§ **What you should do**
Beginning with the line below that contains "# ローカル環境の構築(Mac)" and ending with the line that contains "データ更新 | POST/PUT/DELETE...etc |", copy every line exactly. Copy nothing else.

§ **Data records**
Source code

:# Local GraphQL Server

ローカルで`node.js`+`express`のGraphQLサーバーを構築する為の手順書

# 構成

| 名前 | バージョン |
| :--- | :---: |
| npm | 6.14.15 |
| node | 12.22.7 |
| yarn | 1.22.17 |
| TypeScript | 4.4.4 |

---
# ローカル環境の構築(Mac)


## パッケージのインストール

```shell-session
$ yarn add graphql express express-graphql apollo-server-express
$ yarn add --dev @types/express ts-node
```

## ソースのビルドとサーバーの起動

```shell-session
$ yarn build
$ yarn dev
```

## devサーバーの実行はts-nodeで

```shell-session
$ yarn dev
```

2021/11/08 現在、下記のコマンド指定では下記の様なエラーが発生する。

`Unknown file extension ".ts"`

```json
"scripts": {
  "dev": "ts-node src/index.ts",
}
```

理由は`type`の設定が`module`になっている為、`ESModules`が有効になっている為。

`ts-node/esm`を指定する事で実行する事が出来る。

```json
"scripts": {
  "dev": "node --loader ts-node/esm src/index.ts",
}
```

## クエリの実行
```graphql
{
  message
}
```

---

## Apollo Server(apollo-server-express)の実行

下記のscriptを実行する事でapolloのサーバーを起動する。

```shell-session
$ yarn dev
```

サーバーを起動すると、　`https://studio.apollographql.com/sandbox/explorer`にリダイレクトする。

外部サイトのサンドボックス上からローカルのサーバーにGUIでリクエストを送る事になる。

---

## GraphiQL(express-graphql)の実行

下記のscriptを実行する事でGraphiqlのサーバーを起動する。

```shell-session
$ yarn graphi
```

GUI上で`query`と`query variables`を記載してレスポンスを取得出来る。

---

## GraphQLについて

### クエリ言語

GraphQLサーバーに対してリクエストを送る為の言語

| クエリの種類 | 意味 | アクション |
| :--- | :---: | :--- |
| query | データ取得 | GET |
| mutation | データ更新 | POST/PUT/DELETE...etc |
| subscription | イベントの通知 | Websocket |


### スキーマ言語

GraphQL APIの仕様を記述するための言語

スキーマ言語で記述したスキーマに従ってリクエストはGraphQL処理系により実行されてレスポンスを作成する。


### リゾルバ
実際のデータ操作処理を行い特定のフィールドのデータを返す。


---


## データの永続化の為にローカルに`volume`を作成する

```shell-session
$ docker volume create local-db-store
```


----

* * *

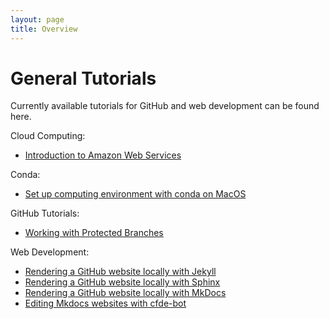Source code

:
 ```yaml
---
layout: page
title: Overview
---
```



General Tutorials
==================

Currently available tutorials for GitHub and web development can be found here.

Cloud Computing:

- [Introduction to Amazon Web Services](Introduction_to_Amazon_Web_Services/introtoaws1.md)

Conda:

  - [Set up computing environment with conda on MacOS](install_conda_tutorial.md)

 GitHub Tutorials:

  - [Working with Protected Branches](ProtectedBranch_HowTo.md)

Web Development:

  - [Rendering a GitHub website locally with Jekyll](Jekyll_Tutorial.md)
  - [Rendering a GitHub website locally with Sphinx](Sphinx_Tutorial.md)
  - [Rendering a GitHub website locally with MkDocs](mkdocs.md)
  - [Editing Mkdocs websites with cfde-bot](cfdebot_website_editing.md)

§ **The completed task**
# ローカル環境の構築(Mac)


## パッケージのインストール

```shell-session
$ yarn add graphql express express-graphql apollo-server-express
$ yarn add --dev @types/express ts-node
```

## ソースのビルドとサーバーの起動

```shell-session
$ yarn build
$ yarn dev
```

## devサーバーの実行はts-nodeで

```shell-session
$ yarn dev
```

2021/11/08 現在、下記のコマンド指定では下記の様なエラーが発生する。

`Unknown file extension ".ts"`

```json
"scripts": {
  "dev": "ts-node src/index.ts",
}
```

理由は`type`の設定が`module`になっている為、`ESModules`が有効になっている為。

`ts-node/esm`を指定する事で実行する事が出来る。

```json
"scripts": {
  "dev": "node --loader ts-node/esm src/index.ts",
}
```

## クエリの実行
```graphql
{
  message
}
```

---

## Apollo Server(apollo-server-express)の実行

下記のscriptを実行する事でapolloのサーバーを起動する。

```shell-session
$ yarn dev
```

サーバーを起動すると、　`https://studio.apollographql.com/sandbox/explorer`にリダイレクトする。

外部サイトのサンドボックス上からローカルのサーバーにGUIでリクエストを送る事になる。

---

## GraphiQL(express-graphql)の実行

下記のscriptを実行する事でGraphiqlのサーバーを起動する。

```shell-session
$ yarn graphi
```

GUI上で`query`と`query variables`を記載してレスポンスを取得出来る。

---

## GraphQLについて

### クエリ言語

GraphQLサーバーに対してリクエストを送る為の言語

| クエリの種類 | 意味 | アクション |
| :--- | :---: | :--- |
| query | データ取得 | GET |
| mutation | データ更新 | POST/PUT/DELETE...etc |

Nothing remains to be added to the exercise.